Climate change also changes the feeding of animals

    Climate change also changes the feeding of animals

    Due to global warming, some animals are forced to change their eating habits in order to survive

    He is about to end up run over, his mother saves him

    More and more often we hear about the global rise in the earth's temperature and the tropicalization of the seas. And more and more often we see violent ones natural phenomena unexpected and sometimes apparently inexplicable. THE climate change they are a terribly current topic capable of upsetting not only our life but also that of the animal world.





    Especially theirs eating habitsbe they mammals, birds or fish.

    Some species have been forced, due to the changing climatic conditions, to change their diet: this is the case of arctic foxes that they literally put themselves in diet to lose weight. And what about some varieties of rodents that have seen their body weight increase as temperatures rise.

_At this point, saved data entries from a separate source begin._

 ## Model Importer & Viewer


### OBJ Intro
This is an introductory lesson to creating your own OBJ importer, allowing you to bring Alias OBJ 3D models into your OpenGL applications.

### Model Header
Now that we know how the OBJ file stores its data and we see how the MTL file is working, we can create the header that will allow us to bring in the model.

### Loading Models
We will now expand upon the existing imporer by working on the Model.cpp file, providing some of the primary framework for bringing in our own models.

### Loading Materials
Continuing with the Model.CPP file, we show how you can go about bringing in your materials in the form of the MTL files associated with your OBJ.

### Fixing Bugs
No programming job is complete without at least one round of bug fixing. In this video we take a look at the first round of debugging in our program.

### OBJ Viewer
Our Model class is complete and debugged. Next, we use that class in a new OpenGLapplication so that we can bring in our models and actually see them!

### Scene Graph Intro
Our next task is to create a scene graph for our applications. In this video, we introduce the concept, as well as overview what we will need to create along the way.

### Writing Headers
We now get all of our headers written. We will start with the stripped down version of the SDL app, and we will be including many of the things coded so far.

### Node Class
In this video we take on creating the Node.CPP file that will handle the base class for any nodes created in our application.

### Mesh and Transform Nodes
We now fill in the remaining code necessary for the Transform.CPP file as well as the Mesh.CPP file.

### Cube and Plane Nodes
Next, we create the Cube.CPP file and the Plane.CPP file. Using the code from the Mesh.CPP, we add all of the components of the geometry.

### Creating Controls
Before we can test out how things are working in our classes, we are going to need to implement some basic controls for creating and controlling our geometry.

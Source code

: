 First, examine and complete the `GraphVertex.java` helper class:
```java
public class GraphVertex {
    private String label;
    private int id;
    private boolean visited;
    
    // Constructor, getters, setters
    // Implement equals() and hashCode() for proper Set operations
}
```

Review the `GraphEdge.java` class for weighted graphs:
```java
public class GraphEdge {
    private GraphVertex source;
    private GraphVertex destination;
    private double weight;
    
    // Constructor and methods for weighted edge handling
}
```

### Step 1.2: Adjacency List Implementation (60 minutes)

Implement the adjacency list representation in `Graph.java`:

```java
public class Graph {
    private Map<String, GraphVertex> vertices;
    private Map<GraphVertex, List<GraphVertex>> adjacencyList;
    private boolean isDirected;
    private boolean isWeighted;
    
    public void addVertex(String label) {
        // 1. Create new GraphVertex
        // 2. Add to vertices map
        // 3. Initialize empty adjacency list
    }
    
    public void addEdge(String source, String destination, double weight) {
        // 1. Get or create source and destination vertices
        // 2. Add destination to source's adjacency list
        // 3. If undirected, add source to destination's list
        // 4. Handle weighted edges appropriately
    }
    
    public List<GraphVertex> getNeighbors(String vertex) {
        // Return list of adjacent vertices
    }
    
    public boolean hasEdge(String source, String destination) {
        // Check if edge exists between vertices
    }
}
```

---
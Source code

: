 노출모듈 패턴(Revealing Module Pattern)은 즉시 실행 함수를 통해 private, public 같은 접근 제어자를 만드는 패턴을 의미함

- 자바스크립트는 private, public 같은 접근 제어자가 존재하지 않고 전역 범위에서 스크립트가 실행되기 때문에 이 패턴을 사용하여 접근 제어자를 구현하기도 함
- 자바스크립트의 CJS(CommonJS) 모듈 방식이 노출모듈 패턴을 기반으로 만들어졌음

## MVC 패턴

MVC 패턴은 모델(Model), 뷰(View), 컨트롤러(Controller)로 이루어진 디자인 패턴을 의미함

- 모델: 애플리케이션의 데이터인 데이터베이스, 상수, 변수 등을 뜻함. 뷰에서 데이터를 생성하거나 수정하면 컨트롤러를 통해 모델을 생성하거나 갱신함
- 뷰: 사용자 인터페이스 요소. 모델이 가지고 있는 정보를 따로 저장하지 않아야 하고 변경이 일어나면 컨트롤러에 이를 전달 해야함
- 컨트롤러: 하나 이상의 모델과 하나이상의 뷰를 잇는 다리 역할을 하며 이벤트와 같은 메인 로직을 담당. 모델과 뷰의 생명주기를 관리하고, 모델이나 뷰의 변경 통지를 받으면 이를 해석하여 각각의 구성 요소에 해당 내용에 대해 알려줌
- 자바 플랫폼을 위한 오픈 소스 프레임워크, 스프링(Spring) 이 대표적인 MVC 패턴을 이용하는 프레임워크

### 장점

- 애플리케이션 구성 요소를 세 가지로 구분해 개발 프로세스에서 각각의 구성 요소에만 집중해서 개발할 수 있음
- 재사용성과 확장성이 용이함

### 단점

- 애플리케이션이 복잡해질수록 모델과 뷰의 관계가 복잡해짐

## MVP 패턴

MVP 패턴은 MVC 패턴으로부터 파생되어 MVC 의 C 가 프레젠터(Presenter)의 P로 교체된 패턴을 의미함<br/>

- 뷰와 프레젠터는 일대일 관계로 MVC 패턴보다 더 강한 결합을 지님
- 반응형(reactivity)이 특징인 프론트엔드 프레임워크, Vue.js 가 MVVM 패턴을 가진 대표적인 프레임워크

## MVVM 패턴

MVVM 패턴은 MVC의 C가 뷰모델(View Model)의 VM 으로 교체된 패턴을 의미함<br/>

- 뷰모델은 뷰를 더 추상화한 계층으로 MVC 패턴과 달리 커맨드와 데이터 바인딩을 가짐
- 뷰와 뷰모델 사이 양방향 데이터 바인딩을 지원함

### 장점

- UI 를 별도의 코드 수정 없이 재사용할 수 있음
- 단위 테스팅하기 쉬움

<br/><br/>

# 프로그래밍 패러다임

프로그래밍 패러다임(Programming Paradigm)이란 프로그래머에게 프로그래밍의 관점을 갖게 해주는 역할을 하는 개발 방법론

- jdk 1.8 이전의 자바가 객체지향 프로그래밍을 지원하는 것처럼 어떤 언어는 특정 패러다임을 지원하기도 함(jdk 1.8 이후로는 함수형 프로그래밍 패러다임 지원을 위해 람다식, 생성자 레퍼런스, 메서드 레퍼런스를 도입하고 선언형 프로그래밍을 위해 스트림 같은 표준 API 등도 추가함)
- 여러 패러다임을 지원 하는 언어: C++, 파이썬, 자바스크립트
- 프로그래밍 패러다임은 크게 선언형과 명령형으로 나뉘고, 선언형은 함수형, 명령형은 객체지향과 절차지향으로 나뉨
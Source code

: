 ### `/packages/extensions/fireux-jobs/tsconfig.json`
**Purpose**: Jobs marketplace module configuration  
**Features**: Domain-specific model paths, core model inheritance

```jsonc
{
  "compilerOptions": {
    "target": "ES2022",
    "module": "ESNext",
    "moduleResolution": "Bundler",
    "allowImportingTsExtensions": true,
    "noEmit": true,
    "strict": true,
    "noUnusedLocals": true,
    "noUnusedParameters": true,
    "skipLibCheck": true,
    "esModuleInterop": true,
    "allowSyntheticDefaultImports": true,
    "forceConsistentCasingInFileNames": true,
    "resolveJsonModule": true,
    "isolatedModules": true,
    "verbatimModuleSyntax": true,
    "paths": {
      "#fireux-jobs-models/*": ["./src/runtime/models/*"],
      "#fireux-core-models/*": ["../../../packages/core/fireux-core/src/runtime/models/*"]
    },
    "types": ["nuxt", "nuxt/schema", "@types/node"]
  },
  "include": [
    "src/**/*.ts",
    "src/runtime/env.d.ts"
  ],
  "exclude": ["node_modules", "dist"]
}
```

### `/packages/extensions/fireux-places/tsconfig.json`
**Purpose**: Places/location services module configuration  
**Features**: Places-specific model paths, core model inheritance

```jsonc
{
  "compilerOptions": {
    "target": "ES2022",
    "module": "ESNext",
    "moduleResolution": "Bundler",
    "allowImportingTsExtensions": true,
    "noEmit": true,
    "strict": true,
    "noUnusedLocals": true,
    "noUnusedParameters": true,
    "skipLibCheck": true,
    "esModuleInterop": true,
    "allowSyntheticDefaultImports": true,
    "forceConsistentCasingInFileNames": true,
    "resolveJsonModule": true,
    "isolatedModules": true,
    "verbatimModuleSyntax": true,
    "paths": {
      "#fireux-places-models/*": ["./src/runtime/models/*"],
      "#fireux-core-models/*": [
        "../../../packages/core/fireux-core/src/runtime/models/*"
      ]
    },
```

    The phenomenon has affected various animal species in the world, which have had to come up with a real one survival strategy in relation to the new climatic conditions.

    To support these theses the research conducted by the Professor Yoram Yom Tov, professor of the Department of Zoology at Tel Aviv University, who for many years has been studying the body evolution of many species as a function of climate change, in the areas where such changes have been more extreme.

    You go to some birds Present in Great Britain, alle red foxes and of rates of Denmark, up to the foxes and lynxes of the Scandinavian regions.

    The greater the changes in the climate, the more evident the adaptation that the body of the affected animals undergoes. "These changes can be seen as an indicator of climate change - explains Yom-Tov - especially at high latitudes the temperature variation reaches 3-4 degrees, and this effect has a strong impact".

    In his article published by Global Change Biology, the biologist describes us as the arctic foxes have been forced to drastically reduce their weight, to "shrink", to better cope with the change in Sub-Polar Gyre, the prevailing current of the area, which influenced the availability of food in the surrounding environment.



    Analyzing the size of thousands of Arctic fox specimens and comparing the data with those collected in previous years, it was understood that the species has undergone a real loss of weight over the years.

    The phenomenon can be explained by the fact that a smaller body is able to dissipate heat more and therefore better cope with the increase in external temperature.

    But the climatic upheavals to which our ecosystem is subject not only lead to weight loss, but also to the exact opposite: some small Alaskan rodents have increased their body mass over the years. "In this case another effect prevails - explains Yom-Tov - warmer winters imply a longer duration of the season in which the animals feed, and therefore a greater availability of food that they can take advantage of".


    Research is not just about i mammals but also many birds: eight different species of passerines in the last twenty years have lost 4% of theirs body mass. Some fish have also had to cut their weight in half to cope with climate change.


    Once again the transformation that man has imposed on the environment in which he lives has repercussions on the entire ecosystem.